• [Work to be completed]:
Verbatim copy without pictures. Please print every entry as it stands.

• [Given records]:
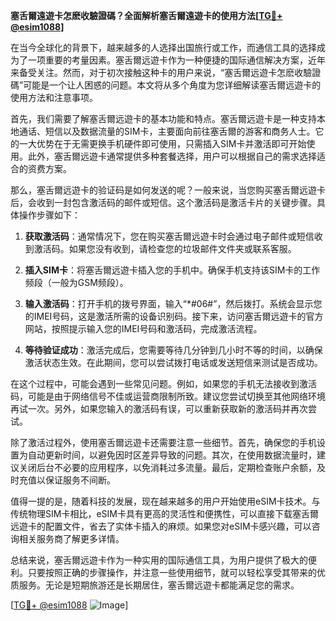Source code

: **塞舌爾遠遊卡怎麽收驗證碼？全面解析塞舌爾遠遊卡的使用方法[[TG💪+ @esim1088](https://t.me/s/esim1088)]**

在当今全球化的背景下，越来越多的人选择出国旅行或工作，而通信工具的选择成为了一项重要的考量因素。塞舌爾远遊卡作为一种便捷的国际通信解决方案，近年来备受关注。然而，对于初次接触这种卡的用户来说，“塞舌爾远遊卡怎麽收驗證碼”可能是一个让人困惑的问题。本文将从多个角度为您详细解读塞舌爾远遊卡的使用方法和注意事项。

首先，我们需要了解塞舌爾远遊卡的基本功能和特点。塞舌爾远遊卡是一种支持本地通话、短信以及数据流量的SIM卡，主要面向前往塞舌爾的游客和商务人士。它的一大优势在于无需更换手机硬件即可使用，只需插入SIM卡并激活即可开始使用。此外，塞舌爾远遊卡通常提供多种套餐选择，用户可以根据自己的需求选择适合的资费方案。

那么，塞舌爾远遊卡的验证码是如何发送的呢？一般来说，当您购买塞舌爾远遊卡后，会收到一封包含激活码的邮件或短信。这个激活码是激活卡片的关键步骤。具体操作步骤如下：

1. **获取激活码**：通常情况下，您在购买塞舌爾远遊卡时会通过电子邮件或短信收到激活码。如果您没有收到，请检查您的垃圾邮件文件夹或联系客服。
   
2. **插入SIM卡**：将塞舌爾远遊卡插入您的手机中。确保手机支持该SIM卡的工作频段（一般为GSM频段）。

3. **输入激活码**：打开手机的拨号界面，输入“*#06#”，然后拨打。系统会显示您的IMEI号码，这是激活所需的设备识别码。接下来，访问塞舌爾远遊卡的官方网站，按照提示输入您的IMEI号码和激活码，完成激活流程。

4. **等待验证成功**：激活完成后，您需要等待几分钟到几小时不等的时间，以确保激活状态生效。在此期间，您可以尝试拨打电话或发送短信来测试是否成功。

在这个过程中，可能会遇到一些常见问题。例如，如果您的手机无法接收到激活码，可能是由于网络信号不佳或运营商限制所致。建议您尝试切换至其他网络环境再试一次。另外，如果您输入的激活码有误，可以重新获取新的激活码并再次尝试。

除了激活过程外，使用塞舌爾远遊卡还需要注意一些细节。首先，确保您的手机设置为自动更新时间，以避免因时区差异导致的问题。其次，在使用数据流量时，建议关闭后台不必要的应用程序，以免消耗过多流量。最后，定期检查账户余额，及时充值以保证服务不间断。

值得一提的是，随着科技的发展，现在越来越多的用户开始使用eSIM卡技术。与传统物理SIM卡相比，eSIM卡具有更高的灵活性和便携性，可以直接下载塞舌爾远遊卡的配置文件，省去了实体卡插入的麻烦。如果您对eSIM卡感兴趣，可以咨询相关服务商了解更多详情。

总结来说，塞舌爾远遊卡作为一种实用的国际通信工具，为用户提供了极大的便利。只要按照正确的步骤操作，并注意一些使用细节，就可以轻松享受其带来的优质服务。无论是短期旅游还是长期居住，塞舌爾远遊卡都能满足您的需求。

[[TG💪+ @esim1088](https://t.me/s/esim1088) ![Image](https://i.postimg.cc/4NQfJmqS/Snipaste-2025-05-13-00-14-12.png)]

• [Solution to this problem]:
Source code

: **塞舌爾遠遊卡怎麽收驗證碼？全面解析塞舌爾遠遊卡的使用方法[[TG💪+ @esim1088](https://t.me/s/esim1088)]**

在当今全球化的背景下，越来越多的人选择出国旅行或工作，而通信工具的选择成为了一项重要的考量因素。塞舌爾远遊卡作为一种便捷的国际通信解决方案，近年来备受关注。然而，对于初次接触这种卡的用户来说，“塞舌爾远遊卡怎麽收驗證碼”可能是一个让人困惑的问题。本文将从多个角度为您详细解读塞舌爾远遊卡的使用方法和注意事项。

首先，我们需要了解塞舌爾远遊卡的基本功能和特点。塞舌爾远遊卡是一种支持本地通话、短信以及数据流量的SIM卡，主要面向前往塞舌爾的游客和商务人士。它的一大优势在于无需更换手机硬件即可使用，只需插入SIM卡并激活即可开始使用。此外，塞舌爾远遊卡通常提供多种套餐选择，用户可以根据自己的需求选择适合的资费方案。

那么，塞舌爾远遊卡的验证码是如何发送的呢？一般来说，当您购买塞舌爾远遊卡后，会收到一封包含激活码的邮件或短信。这个激活码是激活卡片的关键步骤。具体操作步骤如下：

1. **获取激活码**：通常情况下，您在购买塞舌爾远遊卡时会通过电子邮件或短信收到激活码。如果您没有收到，请检查您的垃圾邮件文件夹或联系客服。
   
2. **插入SIM卡**：将塞舌爾远遊卡插入您的手机中。确保手机支持该SIM卡的工作频段（一般为GSM频段）。

3. **输入激活码**：打开手机的拨号界面，输入“*#06#”，然后拨打。系统会显示您的IMEI号码，这是激活所需的设备识别码。接下来，访问塞舌爾远遊卡的官方网站，按照提示输入您的IMEI号码和激活码，完成激活流程。

4. **等待验证成功**：激活完成后，您需要等待几分钟到几小时不等的时间，以确保激活状态生效。在此期间，您可以尝试拨打电话或发送短信来测试是否成功。

在这个过程中，可能会遇到一些常见问题。例如，如果您的手机无法接收到激活码，可能是由于网络信号不佳或运营商限制所致。建议您尝试切换至其他网络环境再试一次。另外，如果您输入的激活码有误，可以重新获取新的激活码并再次尝试。

除了激活过程外，使用塞舌爾远遊卡还需要注意一些细节。首先，确保您的手机设置为自动更新时间，以避免因时区差异导致的问题。其次，在使用数据流量时，建议关闭后台不必要的应用程序，以免消耗过多流量。最后，定期检查账户余额，及时充值以保证服务不间断。

值得一提的是，随着科技的发展，现在越来越多的用户开始使用eSIM卡技术。与传统物理SIM卡相比，eSIM卡具有更高的灵活性和便携性，可以直接下载塞舌爾远遊卡的配置文件，省去了实体卡插入的麻烦。如果您对eSIM卡感兴趣，可以咨询相关服务商了解更多详情。

总结来说，塞舌爾远遊卡作为一种实用的国际通信工具，为用户提供了极大的便利。只要按照正确的步骤操作，并注意一些使用细节，就可以轻松享受其带来的优质服务。无论是短期旅游还是长期居住，塞舌爾远遊卡都能满足您的需求。

[[TG💪+ @esim1088](https://t.me/s/esim1088) ![Image](https://i.postimg.cc/4NQfJmqS/Snipaste-2025-05-13-00-14-12.png)]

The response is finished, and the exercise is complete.